Heckerling did away with all that; by relocating Austen's story to '90s Beverly Hills she made the characters instantly familiar and far more contemptible. In Alicia Silverstone's Cher she gave us the perfect Emma: a rich spoiled brat with an unwarranted high regard for her matchmaking abilities (right off she pairs her two teachers Mr. Hall (Wallace Shawn) and Ms. Geist (Twink Caplan) to finagle a higher grade). It's only later we realize that behind Cher's apparently vacant stare is a real if misguided intelligence, her debate class being the perfect arena in which to showcase her wit (on the subject of Haitian refugees: "May I please remind you that it does not say RSVP on the Statue of Liberty?"). Cher's rhetoric often leaves teacher and classmates slackjawed because it's so deftly argued--on her own shallow terms--that they end up attacking her apparent shallowness ("the topic is Haiti and she's talking about some little party!") without mentioning the underlying selfishness (Cher's lack of true empathy for Haitians). If as Austen once said of her heroine "I'm going to take a heroine whom no one but myself will much like," Heckerling has succeeded spectacularly, MTV aesthetics dumb-blonde stereotype and all--that she manages (as Austen did) to make us fall hard for her heroine anyway is a measure of her achievement.
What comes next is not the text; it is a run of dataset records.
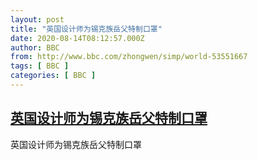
 ```yaml
---
layout: post
title: "英国设计师为锡克族岳父特制口罩"
date: 2020-08-14T08:12:57.000Z
author: BBC
from: http://www.bbc.com/zhongwen/simp/world-53551667
tags: [ BBC ]
categories: [ BBC ]
---
```

<!--1597392777000-->
[英国设计师为锡克族岳父特制口罩](http://www.bbc.com/zhongwen/simp/world-53551667)
------

<div>
英国设计师为锡克族岳父特制口罩
</div>
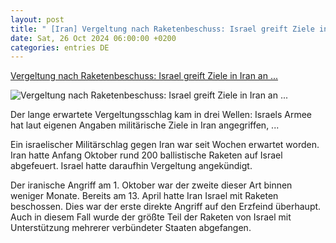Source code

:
 ```yaml
---
layout: post
title: " [Iran] Vergeltung nach Raketenbeschuss: Israel greift Ziele in Iran an ..."
date: Sat, 26 Oct 2024 06:00:00 +0200
categories: entries DE
---
```

[Vergeltung nach Raketenbeschuss: Israel greift Ziele in Iran an ...](https://www.spiegel.de/ausland/israel-iran-berichte-ueber-explosionen-in-teheran-moegliche-militaerschlaege-israels-a-49411793-72c4-47cb-b148-8622c999959e)

![Vergeltung nach Raketenbeschuss: Israel greift Ziele in Iran an ...](https://cdn.prod.www.spiegel.de/images/b142f9ac-0465-4768-9171-038080150782_w1200_r1.778_fpx71_fpy63.jpg)

Der lange erwartete Vergeltungsschlag kam in drei Wellen: Israels Armee hat laut eigenen Angaben militärische Ziele in Iran angegriffen, ...

Ein israelischer Militärschlag gegen Iran war seit Wochen erwartet worden. Iran hatte Anfang Oktober rund 200 ballistische Raketen auf Israel abgefeuert. Israel hatte daraufhin Vergeltung angekündigt.

Der iranische Angriff am 1. Oktober war der zweite dieser Art binnen weniger Monate. Bereits am 13. April hatte Iran Israel mit Raketen beschossen. Dies war der erste direkte Angriff auf den Erzfeind überhaupt. Auch in diesem Fall wurde der größte Teil der Raketen von Israel mit Unterstützung mehrerer verbündeter Staaten abgefangen.

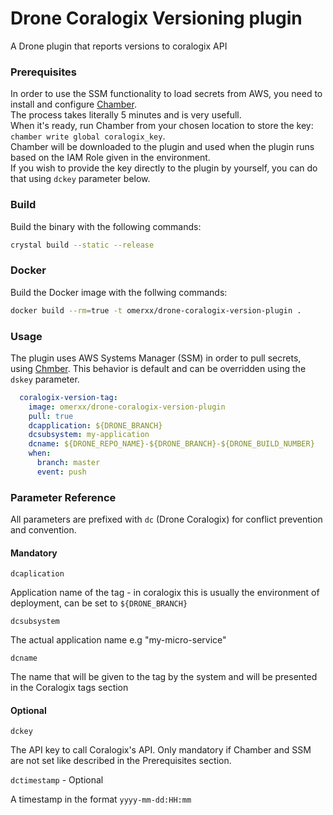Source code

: # Drone Coralogix Versioning plugin
A Drone plugin that reports versions to coralogix API

### Prerequisites
In order to use the SSM functionality to load secrets from AWS, you need to install and configure [Chamber](https://github.com/segmentio/chamber).  
The process takes literally 5 minutes and is very usefull.  
When it's ready, run Chamber from your chosen location to store the key: `chamber write global coralogix_key`.  
Chamber will be downloaded to the plugin and used when the plugin runs based on the IAM Role given in the environment.  
If you wish to provide the key directly to the plugin by yourself, you can do that using `dckey` parameter below.



### Build
Build the binary with the following commands:
```bash
crystal build --static --release
```


### Docker
Build the Docker image with the follwing commands:
```bash
docker build --rm=true -t omerxx/drone-coralogix-version-plugin .
```


### Usage
The plugin uses AWS Systems Manager (SSM) in order to pull secrets, using [Chmber](https://github.com/segmentio/chamber).
This behavior is default and can be overridden using the `dskey` parameter.

```yaml
  coralogix-version-tag:
    image: omerxx/drone-coralogix-version-plugin
    pull: true
    dcapplication: ${DRONE_BRANCH}
    dcsubsystem: my-application
    dcname: ${DRONE_REPO_NAME}-${DRONE_BRANCH}-${DRONE_BUILD_NUMBER}
    when:
      branch: master 
      event: push 

```


### Parameter Reference
All parameters are prefixed with `dc` (Drone Coralogix) for conflict prevention and convention.

#### Mandatory

`dcaplication`

Application name of the tag - in coralogix this is usually the environment of deployment, can be set to `${DRONE_BRANCH}`


`dcsubsystem`

The actual application name e.g "my-micro-service"


`dcname`

The name that will be given to the tag by the system and will be presented in the Coralogix tags section



#### Optional

`dckey`

The API key to call Coralogix's API. Only mandatory if Chamber and SSM are not set like described in the Prerequisites section.


`dctimestamp` - Optional

A timestamp in the format `yyyy-mm-dd:HH:mm`



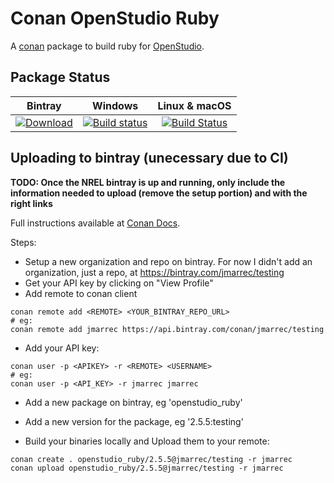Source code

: # Conan OpenStudio Ruby

A [conan](https://conan.io/) package to build ruby for [OpenStudio](https://github.com/NREL/OpenStudio).

## Package Status

| Bintray | Windows | Linux & macOS |
|:--------:|:---------:|:-----------------:|
|[![Download](https://api.bintray.com/packages/jmarrec/testing/openstudio_ruby%3Ajmarrec/images/download.svg)](https://bintray.com/jmarrec/testing/openstudio_ruby%3Ajmarrec/_latestVersion)|[![Build status](https://ci.appveyor.com/api/projects/status/github/jmarrec/openstudio_ruby?svg=true)](https://ci.appveyor.com/project/jmarrec/conan-openstudio-ruby)|[![Build Status](https://travis-ci.com/jmarrec/conan-openstudio-ruby.svg)](https://travis-ci.com/jmarrec/conan-openstudio-ruby)|

## Uploading to bintray (unecessary due to CI)

**TODO: Once the NREL bintray is up and running, only include the information needed to upload (remove the setup portion) and with the right links**

Full instructions available at [Conan Docs](https://docs.conan.io/en/latest/uploading_packages/bintray/uploading_bintray.html).

Steps:

* Setup a new organization and repo on bintray. For now I didn't add an organization, just a repo, at https://bintray.com/jmarrec/testing
* Get your API key by clicking on "View Profile"
* Add remote to conan client
```
conan remote add <REMOTE> <YOUR_BINTRAY_REPO_URL>
# eg:
conan remote add jmarrec https://api.bintray.com/conan/jmarrec/testing
```

* Add your API key:
```
conan user -p <APIKEY> -r <REMOTE> <USERNAME>
# eg:
conan user -p <API_KEY> -r jmarrec jmarrec
```

* Add a new package on bintray, eg 'openstudio_ruby'
* Add a new version for the package, eg '2.5.5:testing'

* Build your binaries locally and Upload them to your remote:
```
conan create . openstudio_ruby/2.5.5@jmarrec/testing -r jmarrec
conan upload openstudio_ruby/2.5.5@jmarrec/testing -r jmarrec
```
De Wilde does eventually benefit from hewing closer to Austen--Heckerling refrains from including the Box Hill picnic where Emma insults Miss Bates; the scene--the novel's dramatic turning point--dynamites Emma's assumptions about the world, and Taylor-Joy makes full use of her huge eyes to suggest bewildered vulnerability. Heckerling shakes Cher's foundations in a different (and--I submit--more elegant) manner, through Cher's dawning realization of her feelings for Mr. Knightley (a freshfaced Paul Rudd). The filmmaker doesn't seem to want us to judge Cher too harshly, partly because (I suspect) Cher is so young, partly because (I suspect further) she hasn't the heart.
Does the omission make De Wilde's film the better version? Not so sure. While Heckerling's is the gentler Emma, the filmmaker does grant her heroine a kind of mini-epiphany where all her friends' virtues, their strength as a community of youths, is laid bare before her--not something Austen would have stated so starkly, and to be fair not sure the writer would even want to, but an oddly poignant (because it's so uncharacteristically adult) moment.
What more to say? One of the better films of 2020 I say, even with eight months to go; as for De Wilde and Austen, a delightful match.